Interview

付加価値をもたらすイノベーションをパートナーとともに

㈱Mizkan Holdings 執行役員
日本+アジア事業 仕入統括部長

NISHI YUUJI

※部署名・役職・内容は取材当時のものです

「開発購買」への進化と「幅広い調達」を果たす

調達に求められる何よりの基本は、「Q・C・D」(品質・コスト・納期)の面で信頼性高くかつ安定的な原材料調達を行うこと。ミツカンではこのことに、商品を世に送り出すのと同じ熱意を持ち、取り組んでいます。

もう少し具体的にいうと、「Q」とは、おいしさの品質を実現し、かつフードセーフティ(食品安全)の面でトラブルがないものを調達すること。「C」は、適切な価格で購入すること。「D」は、必要な量を必要な時に安定的に工場に運べることです。

近年はさらに「開発購買」に力を注いでいます。仕入先様とともに、お互いの企業のビジョンとその接点を確認。ともに成長できるような取り組み課題を設定し、仕入先様とミツカンでワークショップを行い、共創での商品開発に取り組んでいます。

語り合い、成長し合い、価値を分かち合う

「パートナーとともに成長していく」という視点は、ミツカンの調達が掲げる一番のポリシーです。ビジネスパートナーである仕入先様を、商品を購入していただく生活者と同じように大切にし、ともに成長し合える関係でなければ、ミツカンの成長はありません。

生活者視点に立ち、目指すべきところは明確に示し、交渉すべきところはしっかりと交渉する。それは「三現(現地・現物・現実)」を特に大切にする行動指針にも表れています。新規仕入先様とのお取引に際しては、原則的に現地での工場調査確認を実施しており、野菜類においては圃場(ほじょう)※1調査も行っています。また、納豆用の輸入大豆においては、毎年現地仕入先様を訪問し、商品となった納豆の出来栄え品質や、工場での生産性、大豆の購入単価を総合的にフィードバックし、それらをもとにした次期シーズンの数量・価格交渉を膝詰めで実施しています。

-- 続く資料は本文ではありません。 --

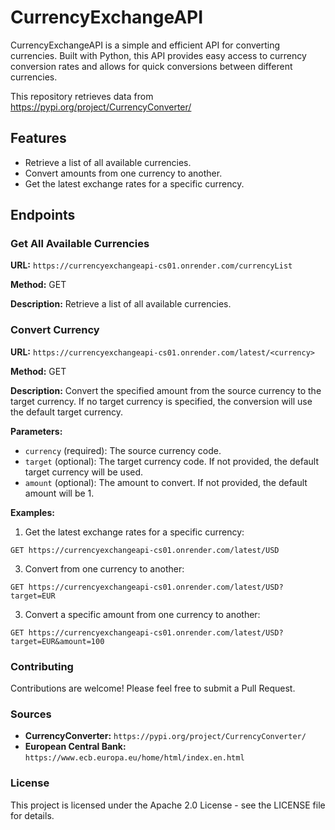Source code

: # CurrencyExchangeAPI

CurrencyExchangeAPI is a simple and efficient API for converting currencies. Built with Python, this API provides easy access to currency conversion rates and allows for quick conversions between different currencies.

This repository retrieves data from https://pypi.org/project/CurrencyConverter/

## Features

- Retrieve a list of all available currencies.
- Convert amounts from one currency to another.
- Get the latest exchange rates for a specific currency.

## Endpoints

### Get All Available Currencies

**URL:** `https://currencyexchangeapi-cs01.onrender.com/currencyList`

**Method:** GET

**Description:** Retrieve a list of all available currencies.

### Convert Currency

**URL:** `https://currencyexchangeapi-cs01.onrender.com/latest/<currency>`

**Method:** GET

**Description:** Convert the specified amount from the source currency to the target currency. If no target currency is specified, the conversion will use the default target currency.

**Parameters:**

- `currency` (required): The source currency code.
- `target` (optional): The target currency code. If not provided, the default target currency will be used.
- `amount` (optional): The amount to convert. If not provided, the default amount will be 1.

**Examples:**

1. Get the latest exchange rates for a specific currency:
```
GET https://currencyexchangeapi-cs01.onrender.com/latest/USD
```
3. Convert from one currency to another:

```
GET https://currencyexchangeapi-cs01.onrender.com/latest/USD?target=EUR
```

3. Convert a specific amount from one currency to another:
```
GET https://currencyexchangeapi-cs01.onrender.com/latest/USD?target=EUR&amount=100
```

### Contributing

Contributions are welcome! Please feel free to submit a Pull Request.

### Sources

- **CurrencyConverter:** `https://pypi.org/project/CurrencyConverter/`
- **European Central Bank:** `https://www.ecb.europa.eu/home/html/index.en.html`

### License

This project is licensed under the Apache 2.0 License - see the LICENSE file for details.
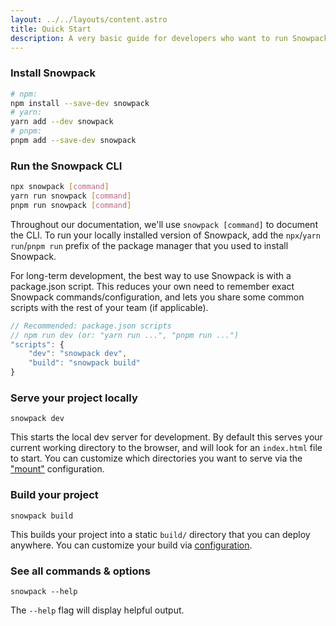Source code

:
 ```yaml
---
layout: ../../layouts/content.astro
title: Quick Start
description: A very basic guide for developers who want to run Snowpack as quickly as possible.
---
```


### Install Snowpack

```bash
# npm:
npm install --save-dev snowpack
# yarn:
yarn add --dev snowpack
# pnpm:
pnpm add --save-dev snowpack
```

### Run the Snowpack CLI

```bash
npx snowpack [command]
yarn run snowpack [command]
pnpm run snowpack [command]
```

Throughout our documentation, we'll use `snowpack [command]` to document the CLI. To run your locally installed version of Snowpack, add the `npx`/`yarn run`/`pnpm run` prefix of the package manager that you used to install Snowpack.

For long-term development, the best way to use Snowpack is with a package.json script. This reduces your own need to remember exact Snowpack commands/configuration, and lets you share some common scripts with the rest of your team (if applicable).

```js
// Recommended: package.json scripts
// npm run dev (or: "yarn run ...", "pnpm run ...")
"scripts": {
    "dev": "snowpack dev",
    "build": "snowpack build"
}
```

### Serve your project locally

```
snowpack dev
```

This starts the local dev server for development. By default this serves your current working directory to the browser, and will look for an `index.html` file to start. You can customize which directories you want to serve via the ["mount"](/reference/configuration) configuration.

### Build your project

```
snowpack build
```

This builds your project into a static `build/` directory that you can deploy anywhere. You can customize your build via [configuration](/reference/configuration).

### See all commands & options

```
snowpack --help
```

The `--help` flag will display helpful output.
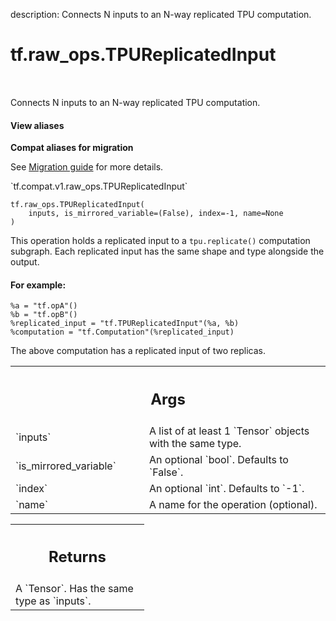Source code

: description: Connects N inputs to an N-way replicated TPU computation.

<div itemscope itemtype="http://developers.google.com/ReferenceObject">
<meta itemprop="name" content="tf.raw_ops.TPUReplicatedInput" />
<meta itemprop="path" content="Stable" />
</div>

# tf.raw_ops.TPUReplicatedInput

<!-- Insert buttons and diff -->

<table class="tfo-notebook-buttons tfo-api nocontent" align="left">

</table>



Connects N inputs to an N-way replicated TPU computation.

<section class="expandable">
  <h4 class="showalways">View aliases</h4>
  <p>
<b>Compat aliases for migration</b>
<p>See
<a href="https://www.tensorflow.org/guide/migrate">Migration guide</a> for
more details.</p>
<p>`tf.compat.v1.raw_ops.TPUReplicatedInput`</p>
</p>
</section>

<pre class="devsite-click-to-copy prettyprint lang-py tfo-signature-link">
<code>tf.raw_ops.TPUReplicatedInput(
    inputs, is_mirrored_variable=(False), index=-1, name=None
)
</code></pre>



<!-- Placeholder for "Used in" -->

This operation holds a replicated input to a `tpu.replicate()` computation subgraph.
Each replicated input has the same shape and type alongside the output.

#### For example:


```
%a = "tf.opA"()
%b = "tf.opB"()
%replicated_input = "tf.TPUReplicatedInput"(%a, %b)
%computation = "tf.Computation"(%replicated_input)
```
The above computation has a replicated input of two replicas.

<!-- Tabular view -->
 <table class="responsive fixed orange">
<colgroup><col width="214px"><col></colgroup>
<tr><th colspan="2"><h2 class="add-link">Args</h2></th></tr>

<tr>
<td>
`inputs`
</td>
<td>
A list of at least 1 `Tensor` objects with the same type.
</td>
</tr><tr>
<td>
`is_mirrored_variable`
</td>
<td>
An optional `bool`. Defaults to `False`.
</td>
</tr><tr>
<td>
`index`
</td>
<td>
An optional `int`. Defaults to `-1`.
</td>
</tr><tr>
<td>
`name`
</td>
<td>
A name for the operation (optional).
</td>
</tr>
</table>



<!-- Tabular view -->
 <table class="responsive fixed orange">
<colgroup><col width="214px"><col></colgroup>
<tr><th colspan="2"><h2 class="add-link">Returns</h2></th></tr>
<tr class="alt">
<td colspan="2">
A `Tensor`. Has the same type as `inputs`.
</td>
</tr>

</table>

苦労も、喜びも、メリットも、切磋琢磨も、「常にパートナー様とともに」という姿勢を持つ。その中で、「ミツカンは厳しいことも言うけれど、良い気づきを与えてくれるいい会社だよな」と思っていただける関係性を築くこと、いわば仕入先様にも「ミツカンファン」になっていただくことが、実は調達が何よりも取り組まなければいけない最大の業務だと思います。

そのためには、単にモノの調達にとどまらず、さまざまな「情報調達」も仕入部門が担う大切な役割だと考えています。より広く社会に、世界に、感度の高いアンテナを張り巡らし、「未来を見つめた環境認識」の情報を得たり、引き出したりすることにも、常に意識を働かせて取り組んでいます。

(※1)農作物を栽培するための場所

サステナブルな調達を

そして今、『ミツカン未来ビジョン宣言』のもと、生産物流が特に果敢に取り組んでいるのは「見える化」への挑戦です。そのままでは目に見えないものを形にして見えるようにすることを可視化といいますが、見える化は、可視化した情報やデータを組織の壁を超えて場所や時間を問わずつなげていき、具体的な行動に結びつけていくこと。

もともとミツカンは、お酒づくりから生じた酒粕を原料にお酢をつくることから事業がスタート。しかも、単に副産物の活用ではなく、それを「価値あるものに変えた」ことが原点です。つまり、ミツカンの歴史そのものにサステナビリティの精神が息づいているわけですが、『ミツカン未来ビジョン宣言』のもと、それをもっと明確に打ち出し、具体的に進めるために、ミツカンの仕入部門が音頭を取り、他の調味料メーカーにも参加を働きかけた画期的な取り組みをスタートさせています。

サステナブルへの一つの課題は、生活者に納得いただける商品価格と、サステナブルな容器開発・使用にかかるコストとの折り合いをどうつけるか。例えば、環境に配慮された素材を商品のパッケージに使う場合、コストの面で導入の壁がどうしても立ちはだかります。そこで、サステナブルな方向へ、1社ではなく調味料業界全体で大きなうねりをつくろうと考えたのです。

具体的には、市場ではすでに実践されているものの、調味料ではまだ一歩を踏み出せていなかった環境配慮素材を使用した容器の導入。調味料は、油が入っていたり、充填温度も高いため、非常に過酷な条件をクリアできる容器が求められます。そこで、2019年秋から、いくつかの調味料メーカーと合同で過酷な条件下における安全検証を行い、検証データをもとに論文を作成。調味料業界全体で、持続可能な事業を進めていける大きな一歩を踏み出しています。

ミツカンでは、『ミツカン未来ビジョン宣言』をもとに、「仕入発のイノベーション」にも期待を寄せていただけるよう、これからもチャレンジを進めていきます。